Its been ages since I prayed. Its been ages since I poured my heart out honestly to God. It’s been ages since my Bible has been opened.
Its been ages since we have set foot inside a church service. Its been ages since my mind and heart have been refreshed and rejuvenated and strengthened from spending quiet one on one time with God.
It’s been ages since I’ve spoken the promises of Jesus over my family. Its been ages since I’ve really relied on those promises.
I don’t think I realized how sustaining a thriving relationship with God is, until I let mine lapse.
I can pinpoint that for me becoming more and more drained and weary in my soul and spirit coincide with becoming less and less preoccupied with praying, reading my bible, and God in general.
For me the correlation is glaringly obvious and I need to do something about it. Because this special needs parenting thing is very hard and I need help. I cannot do it alone.
So very slowly, I am returning to God, to bringing my wounded, exhausted soul to him for healing and rejuvenation and restoration and rest.
I am making His Word a priority in my life again. I am choosing to believe His promises for Champion and my family. I am choosing to saturate my day with positive, mind renewing thoughts of how great God’s love is.

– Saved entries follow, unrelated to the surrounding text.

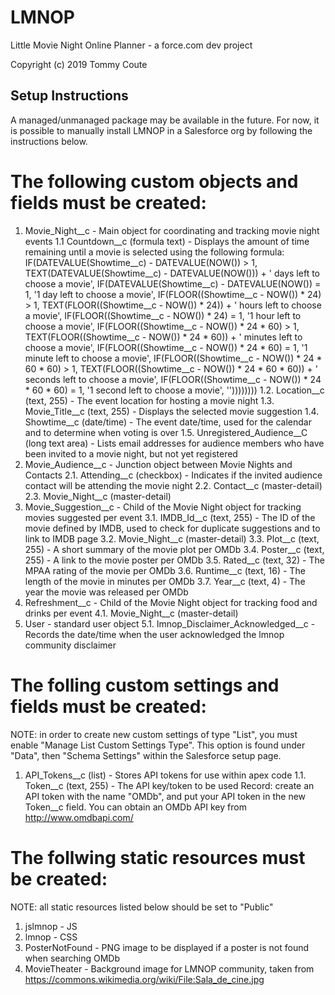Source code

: # LMNOP
Little Movie Night Online Planner - a force.com dev project

Copyright (c) 2019 Tommy Coute

## Setup Instructions ##
A managed/unmanaged package may be available in the future. For now, it is possible to manually install LMNOP in a Salesforce org by following the instructions below.

# The following custom objects and fields must be created:
1. Movie_Night__c - Main object for coordinating and tracking movie night events
1.1 Countdown__c (formula text) - Displays the amount of time remaining until a movie is selected using the following formula:
    IF(DATEVALUE(Showtime__c) - DATEVALUE(NOW()) > 1, TEXT(DATEVALUE(Showtime__c) - DATEVALUE(NOW())) + ' days left to choose a movie', 
    IF(DATEVALUE(Showtime__c) - DATEVALUE(NOW()) = 1, '1 day left to choose a movie', 
    IF(FLOOR((Showtime__c - NOW()) * 24) > 1, TEXT(FLOOR((Showtime__c - NOW()) * 24)) + ' hours left to choose a movie', 
    IF(FLOOR((Showtime__c - NOW()) * 24) = 1, '1 hour left to choose a movie', 
    IF(FLOOR((Showtime__c - NOW()) * 24 * 60) > 1, TEXT(FLOOR((Showtime__c - NOW()) * 24 * 60)) + ' minutes left to choose a movie', 
    IF(FLOOR((Showtime__c - NOW()) * 24 * 60) = 1, '1 minute left to choose a movie', 
    IF(FLOOR((Showtime__c - NOW()) * 24 * 60 * 60) > 1, TEXT(FLOOR((Showtime__c - NOW()) * 24 * 60 * 60)) + ' seconds left to choose a movie', 
    IF(FLOOR((Showtime__c - NOW()) * 24 * 60 * 60) = 1, '1 second left to choose a movie', 
    ''))))))))
1.2. Location__c (text, 255) - The event location for hosting a movie night
1.3. Movie_Title__c (text, 255) - Displays the selected movie suggestion
1.4. Showtime__c (date/time) - The event date/time, used for the calendar and to determine when voting is over
1.5. Unregistered_Audience__C (long text area) - Lists email addresses for audience members who have been invited to a movie night, but not yet registered
2. Movie_Audience__c - Junction object between Movie Nights and Contacts
2.1. Attending__c (checkbox) - Indicates if the invited audience contact will be attending the movie night
2.2. Contact__c (master-detail)
2.3. Movie_Night__c (master-detail)
3. Movie_Suggestion__c - Child of the Movie Night object for tracking movies suggested per event
3.1. IMDB_Id__c (text, 255) - The ID of the movie defined by IMDB, used to check for duplicate suggestions and to link to IMDB page
3.2. Movie_Night__c (master-detail)
3.3. Plot__c (text, 255) - A short summary of the movie plot per OMDb
3.4. Poster__c (text, 255) - A link to the movie poster per OMDb
3.5. Rated__c (text, 32) - The MPAA rating of the movie per OMDb
3.6. Runtime__c (text, 16) - The length of the movie in minutes per OMDb
3.7. Year__c (text, 4) - The year the movie was released per OMDb
4. Refreshment__c - Child of the Movie Night object for tracking food and drinks per event
4.1. Movie_Night__c (master-detail)
5. User - standard user object
5.1. lmnop_Disclaimer_Acknowledged__c - Records the date/time when the user acknowledged the lmnop community disclaimer

# The folling custom settings and fields must be created:
NOTE: in order to create new custom settings of type "List", you must enable "Manage List Custom Settings Type". This option is found under "Data", then "Schema Settings" within the Salesforce setup page.
1. API_Tokens__c (list) - Stores API tokens for use within apex code
1.1. Token__c (text, 255) - The API key/token to be used
Record: create an API token with the name "OMDb", and put your API token in the new Token__c field. You can obtain an OMDb API key from http://www.omdbapi.com/

# The follwing static resources must be created:
NOTE: all static resources listed below should be set to "Public"
1. jslmnop - JS 
2. lmnop - CSS
3. PosterNotFound - PNG image to be displayed if a poster is not found when searching OMDb
4. MovieTheater - Background image for LMNOP community, taken from https://commons.wikimedia.org/wiki/File:Sala_de_cine.jpg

I am choosing to believe again in a good God, a God I can trust, a God who did not inflict my son with a disability to teach me a lesson, but a God who loves my son, who wants to do miracles in him, and who loves him more than I ever could.
I am choosing to rely on a God who I know will equip me with everything I need for this journey I am on. I am choosing to allow Him to relieve my exhausted and weary soul from trying to do this without Him.
And I am clinging to this promise from Jesus:
“Come to Me, all who are weary and heavy-laden, and I will give you rest. Take My yoke upon you and learn from Me, for I am gentle and humble in heart, and you will find rest for your souls.” -Matthew 11:28-29 NASB
Let’s Talk: Special needs parent or not, how is your soul feeling? Do you find yourself refreshed and rejuvenated or exhausted and weary? What do you find helps you to be rejuvenated and what do you notice is going on when you’re more on the drained, exhausted, weary side?